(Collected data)
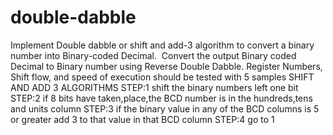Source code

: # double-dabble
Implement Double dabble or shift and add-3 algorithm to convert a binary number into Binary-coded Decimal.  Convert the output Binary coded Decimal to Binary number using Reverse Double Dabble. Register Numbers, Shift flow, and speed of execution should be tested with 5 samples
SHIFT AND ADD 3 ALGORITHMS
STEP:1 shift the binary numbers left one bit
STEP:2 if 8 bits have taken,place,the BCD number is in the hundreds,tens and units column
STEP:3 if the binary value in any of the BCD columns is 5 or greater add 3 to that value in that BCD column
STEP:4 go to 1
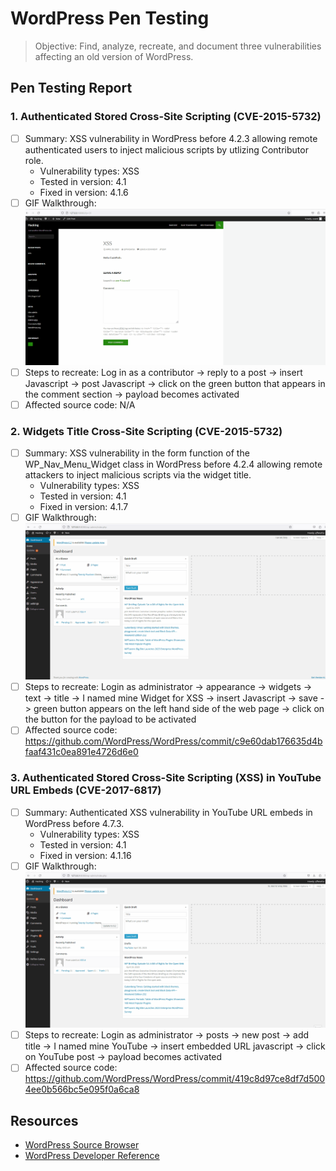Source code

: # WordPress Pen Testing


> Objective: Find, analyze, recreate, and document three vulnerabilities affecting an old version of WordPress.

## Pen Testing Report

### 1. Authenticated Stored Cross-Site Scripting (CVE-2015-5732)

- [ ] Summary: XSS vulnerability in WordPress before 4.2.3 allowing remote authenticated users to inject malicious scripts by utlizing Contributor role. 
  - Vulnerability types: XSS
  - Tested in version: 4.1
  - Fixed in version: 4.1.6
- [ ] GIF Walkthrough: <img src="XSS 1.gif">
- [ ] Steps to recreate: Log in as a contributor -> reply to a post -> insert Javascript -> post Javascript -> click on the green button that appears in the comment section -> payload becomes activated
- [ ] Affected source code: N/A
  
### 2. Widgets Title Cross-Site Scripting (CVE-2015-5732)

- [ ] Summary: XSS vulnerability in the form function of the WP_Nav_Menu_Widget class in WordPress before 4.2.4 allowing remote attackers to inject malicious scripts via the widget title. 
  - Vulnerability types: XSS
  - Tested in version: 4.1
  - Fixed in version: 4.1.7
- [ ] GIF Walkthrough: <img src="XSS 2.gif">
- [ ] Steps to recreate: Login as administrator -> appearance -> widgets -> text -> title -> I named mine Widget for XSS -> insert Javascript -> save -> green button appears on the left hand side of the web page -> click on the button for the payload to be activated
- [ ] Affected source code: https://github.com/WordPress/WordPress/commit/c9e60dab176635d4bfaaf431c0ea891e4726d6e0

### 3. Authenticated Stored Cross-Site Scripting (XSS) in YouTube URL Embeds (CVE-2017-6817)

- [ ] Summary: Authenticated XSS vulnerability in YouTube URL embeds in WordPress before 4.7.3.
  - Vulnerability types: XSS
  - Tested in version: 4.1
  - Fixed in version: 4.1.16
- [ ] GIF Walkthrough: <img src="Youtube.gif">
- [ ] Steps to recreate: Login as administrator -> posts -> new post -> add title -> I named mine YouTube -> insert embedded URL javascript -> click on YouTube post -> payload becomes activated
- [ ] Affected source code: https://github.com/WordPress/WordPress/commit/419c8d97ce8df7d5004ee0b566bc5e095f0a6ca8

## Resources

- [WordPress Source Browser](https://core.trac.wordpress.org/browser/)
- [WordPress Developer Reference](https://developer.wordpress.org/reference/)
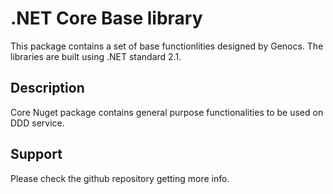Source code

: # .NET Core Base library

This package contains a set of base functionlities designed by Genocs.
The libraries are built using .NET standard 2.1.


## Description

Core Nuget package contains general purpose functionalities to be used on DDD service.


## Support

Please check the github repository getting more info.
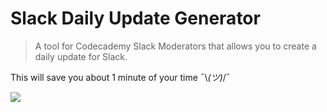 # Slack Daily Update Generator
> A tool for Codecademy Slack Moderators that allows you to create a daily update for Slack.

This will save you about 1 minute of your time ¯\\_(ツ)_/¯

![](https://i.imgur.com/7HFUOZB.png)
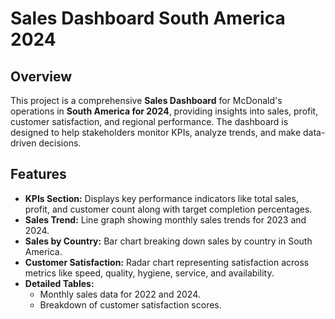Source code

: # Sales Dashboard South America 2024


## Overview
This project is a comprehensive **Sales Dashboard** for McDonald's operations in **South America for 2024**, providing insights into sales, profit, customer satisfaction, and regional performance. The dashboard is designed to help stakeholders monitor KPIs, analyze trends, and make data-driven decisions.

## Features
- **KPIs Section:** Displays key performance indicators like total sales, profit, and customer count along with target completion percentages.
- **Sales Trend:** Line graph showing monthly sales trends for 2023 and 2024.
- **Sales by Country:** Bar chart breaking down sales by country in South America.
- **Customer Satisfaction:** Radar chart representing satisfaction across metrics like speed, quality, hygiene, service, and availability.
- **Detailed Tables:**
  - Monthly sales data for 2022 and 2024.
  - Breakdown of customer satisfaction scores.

§ **ASSIGNED TASK**
From the records above, print exactly the lines that run from the line with "This project is" to the line with "## Features", inclusive.

§ **COMPLETED EXERCISE**
This project is a comprehensive **Sales Dashboard** for McDonald's operations in **South America for 2024**, providing insights into sales, profit, customer satisfaction, and regional performance. The dashboard is designed to help stakeholders monitor KPIs, analyze trends, and make data-driven decisions.

## Features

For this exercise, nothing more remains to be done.